Microsoft ha infatti reso che entro breve il marchio Nokia scomparirà da tutti i dispositivi della gamma Lumia, rimpiazzato dalla dicitura che accosta la ditta fondata da Bill Gates con il logo legato alla fortunata serie di smartphones votati verso la gestione dei contenuti multimediali.
La prima nazione ad adeguarsi alle nuove direttive di mercato sarà la Francia, dal quale partirà l'esperimento targato Microsoft Lumia sui nuovi dispositivi prodotti, per poi estendersi rapidamente in direzione del resto del mercato continentale fino a divenire lo standard produttivo per la gamma Lumia.
Non è ancora chiaro se i nuovi telefoni saranno marchiati fronte e retro con l'ingombrante dicitura Microsoft Lumia, oppure se la casa di Windows lascerà in evidenza la sola dicitura realtiva al modello sulla parte frontale degli smartphones, per apporre il proprio logo in corrispondenza della telecamera posteriore (che sarà ancora realizzata in collaborazione con Carl Zeiss); l'unica cosa certa è che il marchio Nokia scomparirà del tutto dai telefoni di ultima generazione per riapparire all'interno dei ricordi di tutti i suoi appassionati fruitori.
La notizia, in realtà, era già nell'aria dal giorno della chiusura del sito Nokia.com, rimpiazzato da un laconico link che invita l'utente a collegarsi al sito di Windows Mobile, rendendo così ampiamente noto quale sia il reale peso dei due termini dell'unione nello sviluppo dei moderni dispositivi telefonici.
Nokia paga così un enorme ritardo di progettazione legato ai sistemi operativi che hanno costretto la casa finlandese ad immettere sul mercato dispositivi francamente orribili e inadeguati a reggere il peso della concorrenza (l'imbarazzante c5 su tutti), prima di dover ricorrere al tempestivo salvataggio di Microsoft, ben lieta di sfruttare Nokia come cavallo di troia per penetrare nel mercato degli smartphone.

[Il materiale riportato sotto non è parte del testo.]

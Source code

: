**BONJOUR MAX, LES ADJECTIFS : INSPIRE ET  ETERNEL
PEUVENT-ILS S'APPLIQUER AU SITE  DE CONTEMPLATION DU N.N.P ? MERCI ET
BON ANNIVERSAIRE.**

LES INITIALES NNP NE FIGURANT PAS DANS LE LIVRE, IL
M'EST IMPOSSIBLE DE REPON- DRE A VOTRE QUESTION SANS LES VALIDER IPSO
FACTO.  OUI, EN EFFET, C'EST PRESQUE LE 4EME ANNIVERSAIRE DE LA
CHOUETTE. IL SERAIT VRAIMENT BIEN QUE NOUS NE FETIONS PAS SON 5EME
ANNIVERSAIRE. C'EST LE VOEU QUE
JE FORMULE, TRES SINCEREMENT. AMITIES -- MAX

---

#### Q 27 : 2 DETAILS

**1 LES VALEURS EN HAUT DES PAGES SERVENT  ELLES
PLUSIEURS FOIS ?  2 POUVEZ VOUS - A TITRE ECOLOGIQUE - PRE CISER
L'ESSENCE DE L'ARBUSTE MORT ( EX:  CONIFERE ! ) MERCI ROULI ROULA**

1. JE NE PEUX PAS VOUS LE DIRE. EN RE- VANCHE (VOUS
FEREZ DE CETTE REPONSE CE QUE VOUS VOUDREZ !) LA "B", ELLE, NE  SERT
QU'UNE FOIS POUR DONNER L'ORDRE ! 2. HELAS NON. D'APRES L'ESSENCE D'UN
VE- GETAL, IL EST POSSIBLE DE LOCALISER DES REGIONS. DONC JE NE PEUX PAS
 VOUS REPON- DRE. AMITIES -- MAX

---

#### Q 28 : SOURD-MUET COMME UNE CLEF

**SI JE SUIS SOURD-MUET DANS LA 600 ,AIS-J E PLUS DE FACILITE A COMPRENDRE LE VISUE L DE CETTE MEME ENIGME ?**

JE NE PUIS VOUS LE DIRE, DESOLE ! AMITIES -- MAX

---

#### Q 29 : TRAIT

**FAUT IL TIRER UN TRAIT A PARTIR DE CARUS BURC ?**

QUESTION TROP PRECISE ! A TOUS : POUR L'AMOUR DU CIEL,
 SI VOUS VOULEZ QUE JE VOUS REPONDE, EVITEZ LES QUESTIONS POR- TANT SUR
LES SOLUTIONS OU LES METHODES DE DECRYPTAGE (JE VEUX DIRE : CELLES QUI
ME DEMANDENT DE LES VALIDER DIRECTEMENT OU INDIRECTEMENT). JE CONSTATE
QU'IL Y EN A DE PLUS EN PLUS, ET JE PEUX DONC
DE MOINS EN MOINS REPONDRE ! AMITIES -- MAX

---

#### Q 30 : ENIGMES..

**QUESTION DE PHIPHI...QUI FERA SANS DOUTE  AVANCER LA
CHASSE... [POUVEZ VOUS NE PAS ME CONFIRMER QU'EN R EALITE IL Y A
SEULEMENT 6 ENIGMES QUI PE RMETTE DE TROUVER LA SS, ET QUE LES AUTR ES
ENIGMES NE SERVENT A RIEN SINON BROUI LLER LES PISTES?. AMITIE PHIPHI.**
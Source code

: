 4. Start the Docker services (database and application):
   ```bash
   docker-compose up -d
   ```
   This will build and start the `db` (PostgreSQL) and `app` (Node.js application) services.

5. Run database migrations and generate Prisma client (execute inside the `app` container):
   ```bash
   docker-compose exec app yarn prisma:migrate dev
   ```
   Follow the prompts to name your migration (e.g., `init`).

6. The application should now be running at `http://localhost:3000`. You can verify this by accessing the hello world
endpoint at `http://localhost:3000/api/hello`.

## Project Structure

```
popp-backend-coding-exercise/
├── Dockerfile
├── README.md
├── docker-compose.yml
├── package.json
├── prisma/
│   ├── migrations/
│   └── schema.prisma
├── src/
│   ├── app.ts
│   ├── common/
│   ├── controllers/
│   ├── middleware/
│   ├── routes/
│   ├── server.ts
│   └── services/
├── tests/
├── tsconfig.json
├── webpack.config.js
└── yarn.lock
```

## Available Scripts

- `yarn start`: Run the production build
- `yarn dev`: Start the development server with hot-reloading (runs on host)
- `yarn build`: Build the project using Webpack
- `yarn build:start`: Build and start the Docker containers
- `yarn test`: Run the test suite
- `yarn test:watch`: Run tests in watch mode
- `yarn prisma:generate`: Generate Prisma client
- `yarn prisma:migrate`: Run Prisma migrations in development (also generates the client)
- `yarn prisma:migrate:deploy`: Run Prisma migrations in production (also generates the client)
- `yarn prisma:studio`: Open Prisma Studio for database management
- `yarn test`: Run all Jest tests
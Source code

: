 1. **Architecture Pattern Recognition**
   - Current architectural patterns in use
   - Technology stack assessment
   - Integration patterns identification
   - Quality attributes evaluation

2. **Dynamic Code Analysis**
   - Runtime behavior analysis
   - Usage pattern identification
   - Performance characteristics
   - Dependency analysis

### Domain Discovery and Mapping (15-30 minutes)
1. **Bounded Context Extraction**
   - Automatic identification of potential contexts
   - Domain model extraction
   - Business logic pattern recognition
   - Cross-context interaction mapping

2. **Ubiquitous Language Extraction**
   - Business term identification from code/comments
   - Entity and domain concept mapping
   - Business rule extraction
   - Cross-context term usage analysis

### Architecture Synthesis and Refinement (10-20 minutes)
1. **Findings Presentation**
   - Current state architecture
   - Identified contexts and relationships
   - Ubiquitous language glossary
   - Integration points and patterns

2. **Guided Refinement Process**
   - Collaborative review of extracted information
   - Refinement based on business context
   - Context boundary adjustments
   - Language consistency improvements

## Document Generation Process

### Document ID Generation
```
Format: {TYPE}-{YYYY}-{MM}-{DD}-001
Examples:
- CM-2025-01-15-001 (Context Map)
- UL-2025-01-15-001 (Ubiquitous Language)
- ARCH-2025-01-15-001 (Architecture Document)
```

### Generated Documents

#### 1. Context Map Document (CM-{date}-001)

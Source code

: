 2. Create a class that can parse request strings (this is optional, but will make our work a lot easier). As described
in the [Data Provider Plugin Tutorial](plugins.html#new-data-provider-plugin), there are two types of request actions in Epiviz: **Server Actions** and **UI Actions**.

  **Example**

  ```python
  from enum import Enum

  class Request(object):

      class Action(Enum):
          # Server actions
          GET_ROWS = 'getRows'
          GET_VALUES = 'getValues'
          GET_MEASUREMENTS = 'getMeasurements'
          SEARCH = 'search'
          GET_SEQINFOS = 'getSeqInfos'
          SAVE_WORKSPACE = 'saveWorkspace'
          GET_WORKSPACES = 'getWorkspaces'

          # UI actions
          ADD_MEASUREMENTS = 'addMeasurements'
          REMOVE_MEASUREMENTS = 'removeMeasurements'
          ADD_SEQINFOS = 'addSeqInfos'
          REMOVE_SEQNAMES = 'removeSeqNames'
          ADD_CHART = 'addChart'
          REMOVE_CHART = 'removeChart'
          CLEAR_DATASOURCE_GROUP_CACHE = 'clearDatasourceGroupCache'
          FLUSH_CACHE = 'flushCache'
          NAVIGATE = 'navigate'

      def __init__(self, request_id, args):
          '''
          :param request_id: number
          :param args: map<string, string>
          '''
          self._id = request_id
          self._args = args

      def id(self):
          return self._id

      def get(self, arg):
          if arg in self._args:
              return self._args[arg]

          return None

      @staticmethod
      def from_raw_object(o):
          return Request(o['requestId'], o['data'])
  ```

Con Nokia se ne va una parte del nostro costume collettivo legato ad un'idea del futuro ormai obsoleta e divorata dalla rapidità con cui il mondo della tecnologia divora i suoi figli; nuovi viaggiatori attenderanno nuovi treni (sempre in ritardo), rimirando nuove pubblicità di nuovi telefoni e di nuove idee di futuri possibili, senza magari rendersi conto di quanto, un giorno, quei ricordi daranno loro la dimensione del proprio passato individuale.